Each line of the material below is to be checked for "yarn"; the number of matching lines is the only output expected.

Data for analysis START

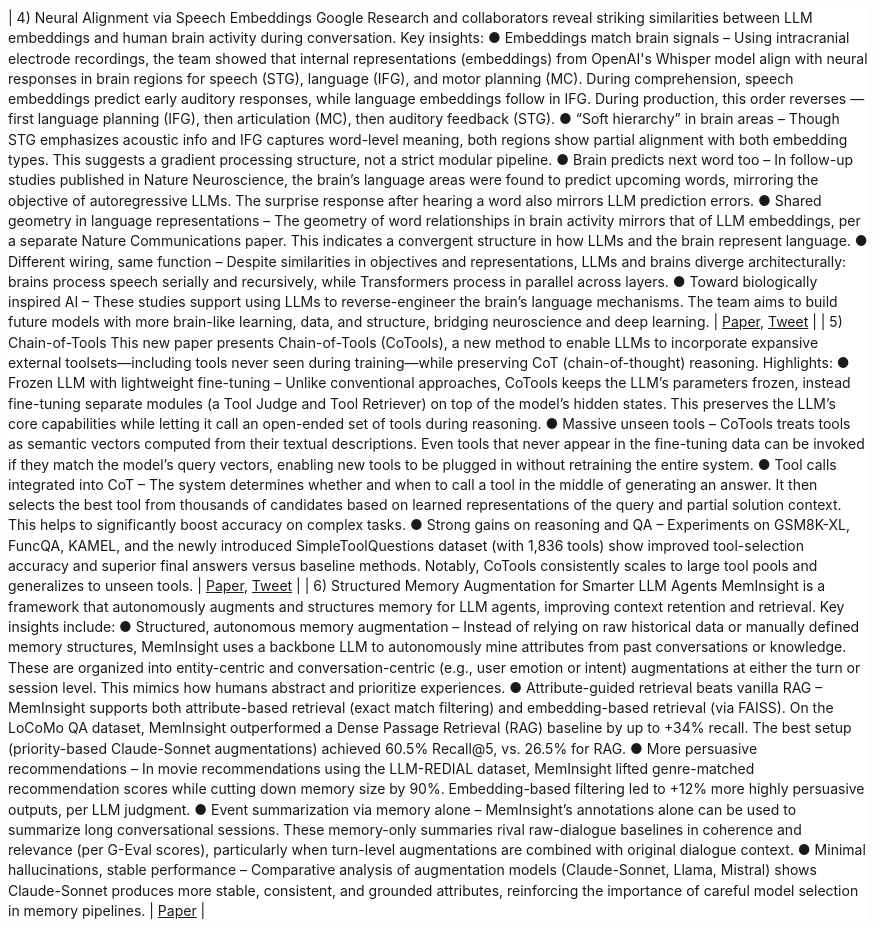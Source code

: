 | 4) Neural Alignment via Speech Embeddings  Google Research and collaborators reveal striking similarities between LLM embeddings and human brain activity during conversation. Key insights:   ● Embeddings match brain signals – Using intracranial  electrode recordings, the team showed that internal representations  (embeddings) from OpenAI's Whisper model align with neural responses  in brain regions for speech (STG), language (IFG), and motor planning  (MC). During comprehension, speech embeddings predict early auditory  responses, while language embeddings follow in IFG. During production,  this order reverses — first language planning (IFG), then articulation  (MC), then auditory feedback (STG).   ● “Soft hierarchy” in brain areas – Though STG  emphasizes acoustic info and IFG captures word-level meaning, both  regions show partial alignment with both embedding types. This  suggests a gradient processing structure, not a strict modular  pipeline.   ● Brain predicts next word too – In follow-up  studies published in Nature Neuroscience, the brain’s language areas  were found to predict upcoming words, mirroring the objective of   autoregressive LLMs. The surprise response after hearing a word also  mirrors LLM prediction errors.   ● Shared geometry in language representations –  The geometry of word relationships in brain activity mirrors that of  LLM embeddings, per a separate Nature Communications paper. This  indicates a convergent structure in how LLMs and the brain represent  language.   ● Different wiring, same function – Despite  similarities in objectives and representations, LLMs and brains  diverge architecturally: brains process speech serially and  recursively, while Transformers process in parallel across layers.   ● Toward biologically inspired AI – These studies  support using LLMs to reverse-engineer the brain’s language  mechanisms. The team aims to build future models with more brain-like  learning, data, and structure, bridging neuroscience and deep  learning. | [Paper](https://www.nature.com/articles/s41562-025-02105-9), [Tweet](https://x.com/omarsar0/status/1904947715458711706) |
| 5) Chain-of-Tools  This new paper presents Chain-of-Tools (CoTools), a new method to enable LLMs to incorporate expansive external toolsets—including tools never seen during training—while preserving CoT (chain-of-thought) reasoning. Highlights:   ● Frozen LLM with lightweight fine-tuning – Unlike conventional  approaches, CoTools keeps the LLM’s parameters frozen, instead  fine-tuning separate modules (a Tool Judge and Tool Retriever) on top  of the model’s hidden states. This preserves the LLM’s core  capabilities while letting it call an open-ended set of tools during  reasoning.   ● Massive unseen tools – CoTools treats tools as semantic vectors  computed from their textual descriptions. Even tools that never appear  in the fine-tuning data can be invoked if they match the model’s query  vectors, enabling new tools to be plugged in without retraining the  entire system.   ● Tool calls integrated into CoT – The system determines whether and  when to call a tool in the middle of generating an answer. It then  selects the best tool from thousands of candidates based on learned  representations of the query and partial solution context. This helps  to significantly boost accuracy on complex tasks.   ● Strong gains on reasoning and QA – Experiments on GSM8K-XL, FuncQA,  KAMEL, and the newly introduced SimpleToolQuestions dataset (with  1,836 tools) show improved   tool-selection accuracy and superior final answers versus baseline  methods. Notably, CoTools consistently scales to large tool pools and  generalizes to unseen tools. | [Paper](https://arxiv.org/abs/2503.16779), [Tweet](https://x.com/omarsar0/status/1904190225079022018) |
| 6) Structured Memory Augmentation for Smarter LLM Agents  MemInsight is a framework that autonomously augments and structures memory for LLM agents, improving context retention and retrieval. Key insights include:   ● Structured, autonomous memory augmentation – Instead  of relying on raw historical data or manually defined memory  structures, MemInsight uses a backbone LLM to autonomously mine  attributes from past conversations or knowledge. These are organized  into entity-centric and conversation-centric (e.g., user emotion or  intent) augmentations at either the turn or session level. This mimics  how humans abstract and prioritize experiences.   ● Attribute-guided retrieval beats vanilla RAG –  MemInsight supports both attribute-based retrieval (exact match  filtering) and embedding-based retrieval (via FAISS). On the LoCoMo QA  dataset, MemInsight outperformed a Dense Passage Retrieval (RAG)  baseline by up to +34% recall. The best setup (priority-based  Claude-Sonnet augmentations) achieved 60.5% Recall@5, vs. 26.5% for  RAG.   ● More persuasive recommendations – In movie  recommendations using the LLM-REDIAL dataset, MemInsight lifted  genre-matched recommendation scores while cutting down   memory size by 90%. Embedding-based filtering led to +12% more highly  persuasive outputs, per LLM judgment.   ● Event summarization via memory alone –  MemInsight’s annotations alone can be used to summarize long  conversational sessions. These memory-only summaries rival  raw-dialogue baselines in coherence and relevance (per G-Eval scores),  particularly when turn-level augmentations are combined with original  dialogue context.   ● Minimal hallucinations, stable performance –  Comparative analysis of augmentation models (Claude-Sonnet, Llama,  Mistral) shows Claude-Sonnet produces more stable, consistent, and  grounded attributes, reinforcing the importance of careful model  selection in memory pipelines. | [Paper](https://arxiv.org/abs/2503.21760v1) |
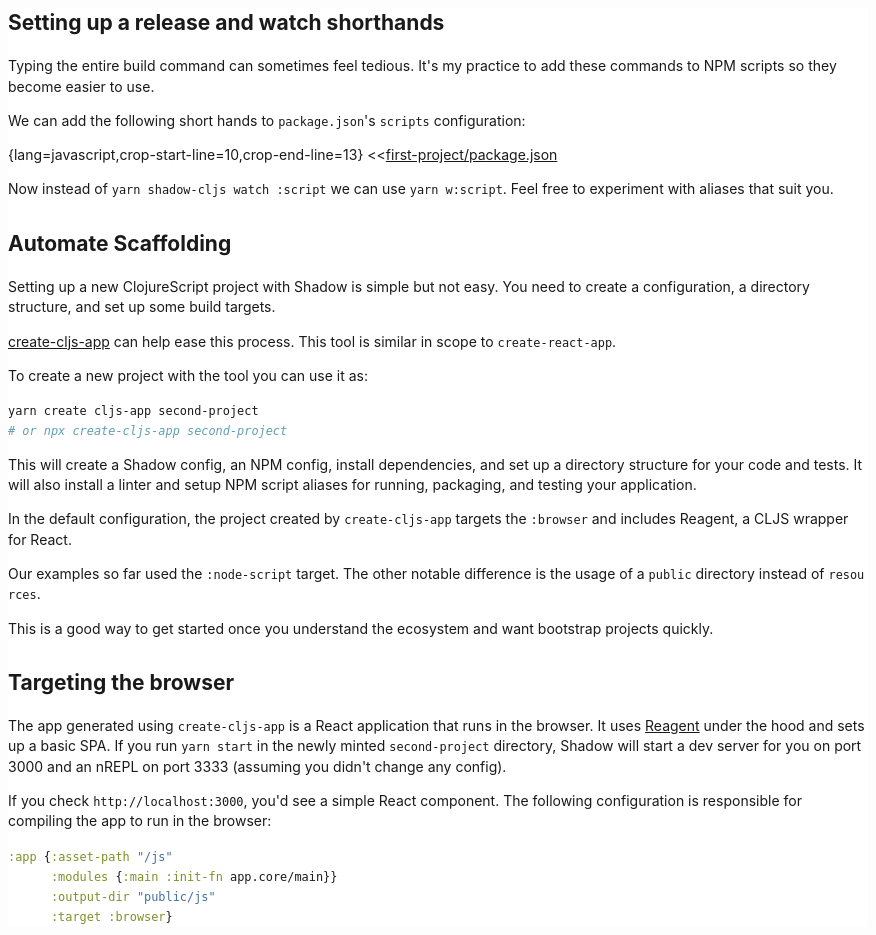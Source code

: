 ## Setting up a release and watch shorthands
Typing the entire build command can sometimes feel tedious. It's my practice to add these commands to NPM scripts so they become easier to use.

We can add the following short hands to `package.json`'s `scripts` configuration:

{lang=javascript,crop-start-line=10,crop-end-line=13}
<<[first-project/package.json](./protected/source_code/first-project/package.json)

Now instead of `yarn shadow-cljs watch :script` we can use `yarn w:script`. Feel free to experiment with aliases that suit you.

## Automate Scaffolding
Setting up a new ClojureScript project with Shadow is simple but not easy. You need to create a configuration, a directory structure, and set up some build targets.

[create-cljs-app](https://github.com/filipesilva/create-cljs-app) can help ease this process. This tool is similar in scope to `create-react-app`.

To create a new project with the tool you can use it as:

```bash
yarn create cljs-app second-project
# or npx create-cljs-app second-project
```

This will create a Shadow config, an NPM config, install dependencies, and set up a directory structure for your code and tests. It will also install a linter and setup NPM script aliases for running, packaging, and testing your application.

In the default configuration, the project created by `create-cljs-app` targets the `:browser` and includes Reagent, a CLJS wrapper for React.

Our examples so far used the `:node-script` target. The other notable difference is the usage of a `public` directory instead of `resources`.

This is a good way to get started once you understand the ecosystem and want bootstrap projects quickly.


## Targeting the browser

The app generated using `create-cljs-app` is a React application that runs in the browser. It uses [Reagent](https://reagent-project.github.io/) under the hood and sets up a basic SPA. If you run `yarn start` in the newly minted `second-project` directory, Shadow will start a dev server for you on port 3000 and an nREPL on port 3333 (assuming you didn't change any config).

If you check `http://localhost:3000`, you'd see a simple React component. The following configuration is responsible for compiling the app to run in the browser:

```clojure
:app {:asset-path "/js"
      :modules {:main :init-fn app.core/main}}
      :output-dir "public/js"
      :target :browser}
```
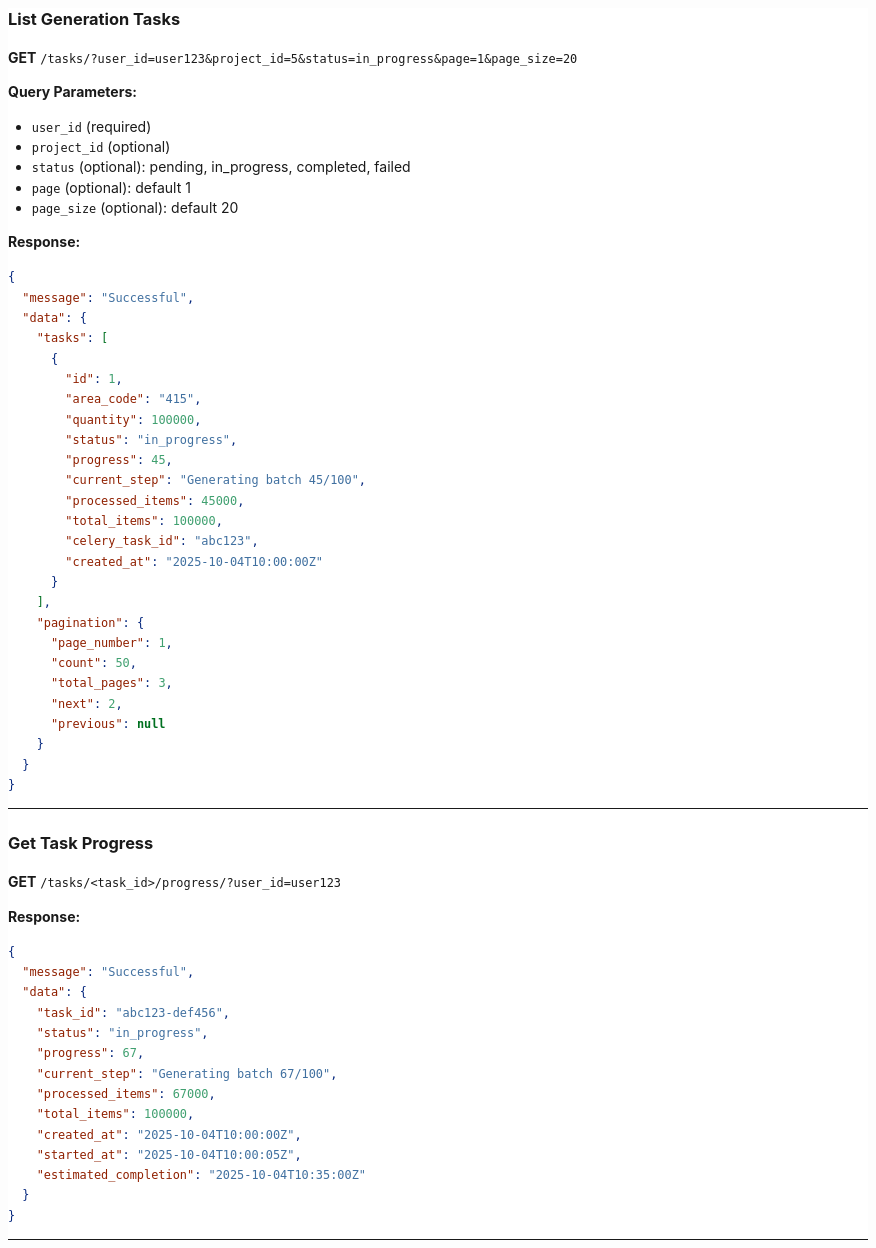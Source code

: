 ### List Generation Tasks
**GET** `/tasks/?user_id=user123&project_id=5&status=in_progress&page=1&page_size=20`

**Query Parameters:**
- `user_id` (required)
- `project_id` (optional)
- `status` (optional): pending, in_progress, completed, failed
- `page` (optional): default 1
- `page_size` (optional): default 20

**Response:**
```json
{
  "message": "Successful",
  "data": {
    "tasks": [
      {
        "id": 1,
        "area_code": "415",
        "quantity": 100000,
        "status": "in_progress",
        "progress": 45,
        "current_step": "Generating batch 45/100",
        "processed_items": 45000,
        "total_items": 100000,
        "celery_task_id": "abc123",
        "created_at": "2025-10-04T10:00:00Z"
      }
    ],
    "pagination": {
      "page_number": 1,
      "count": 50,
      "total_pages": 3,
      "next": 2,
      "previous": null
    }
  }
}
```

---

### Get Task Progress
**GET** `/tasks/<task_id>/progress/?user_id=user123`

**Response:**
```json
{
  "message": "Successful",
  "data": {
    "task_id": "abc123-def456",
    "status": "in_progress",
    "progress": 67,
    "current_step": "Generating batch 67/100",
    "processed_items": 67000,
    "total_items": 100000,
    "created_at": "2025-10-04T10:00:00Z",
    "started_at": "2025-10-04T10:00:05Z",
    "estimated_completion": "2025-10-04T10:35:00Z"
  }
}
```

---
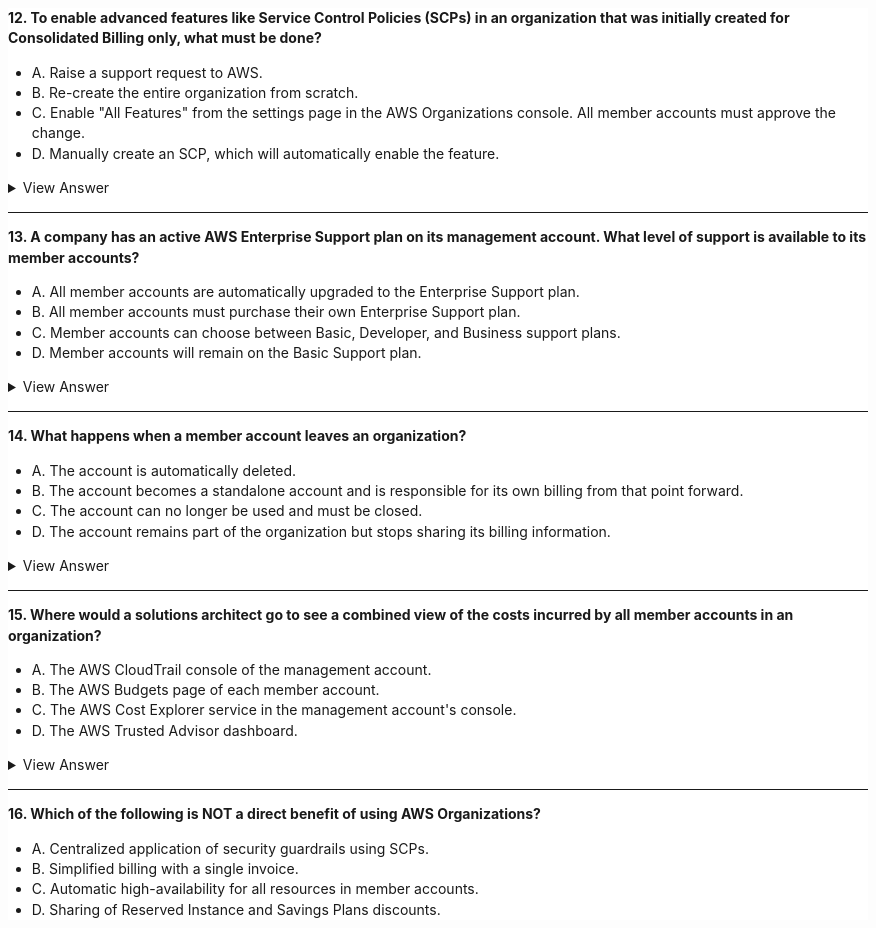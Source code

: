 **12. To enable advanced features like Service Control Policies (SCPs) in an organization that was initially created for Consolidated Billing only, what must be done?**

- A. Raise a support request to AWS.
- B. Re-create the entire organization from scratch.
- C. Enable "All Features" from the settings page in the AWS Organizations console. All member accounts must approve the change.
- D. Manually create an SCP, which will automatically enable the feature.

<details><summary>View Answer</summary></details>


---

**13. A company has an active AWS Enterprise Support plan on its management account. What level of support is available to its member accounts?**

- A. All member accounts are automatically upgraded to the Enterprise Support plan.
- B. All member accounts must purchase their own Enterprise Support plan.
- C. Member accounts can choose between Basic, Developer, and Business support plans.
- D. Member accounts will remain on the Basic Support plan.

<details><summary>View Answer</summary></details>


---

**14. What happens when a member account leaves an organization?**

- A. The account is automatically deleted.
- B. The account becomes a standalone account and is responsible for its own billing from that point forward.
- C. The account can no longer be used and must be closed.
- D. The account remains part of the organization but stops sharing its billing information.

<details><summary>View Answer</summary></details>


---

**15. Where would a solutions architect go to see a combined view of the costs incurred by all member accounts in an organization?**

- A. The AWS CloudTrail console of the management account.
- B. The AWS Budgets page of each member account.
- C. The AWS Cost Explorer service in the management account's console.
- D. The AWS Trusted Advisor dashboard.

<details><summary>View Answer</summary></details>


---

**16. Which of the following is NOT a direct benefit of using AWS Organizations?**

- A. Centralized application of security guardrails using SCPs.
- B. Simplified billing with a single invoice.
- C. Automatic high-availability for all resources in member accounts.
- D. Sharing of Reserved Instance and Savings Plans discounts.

Data for analysis END

▸ **Output of the task**: 3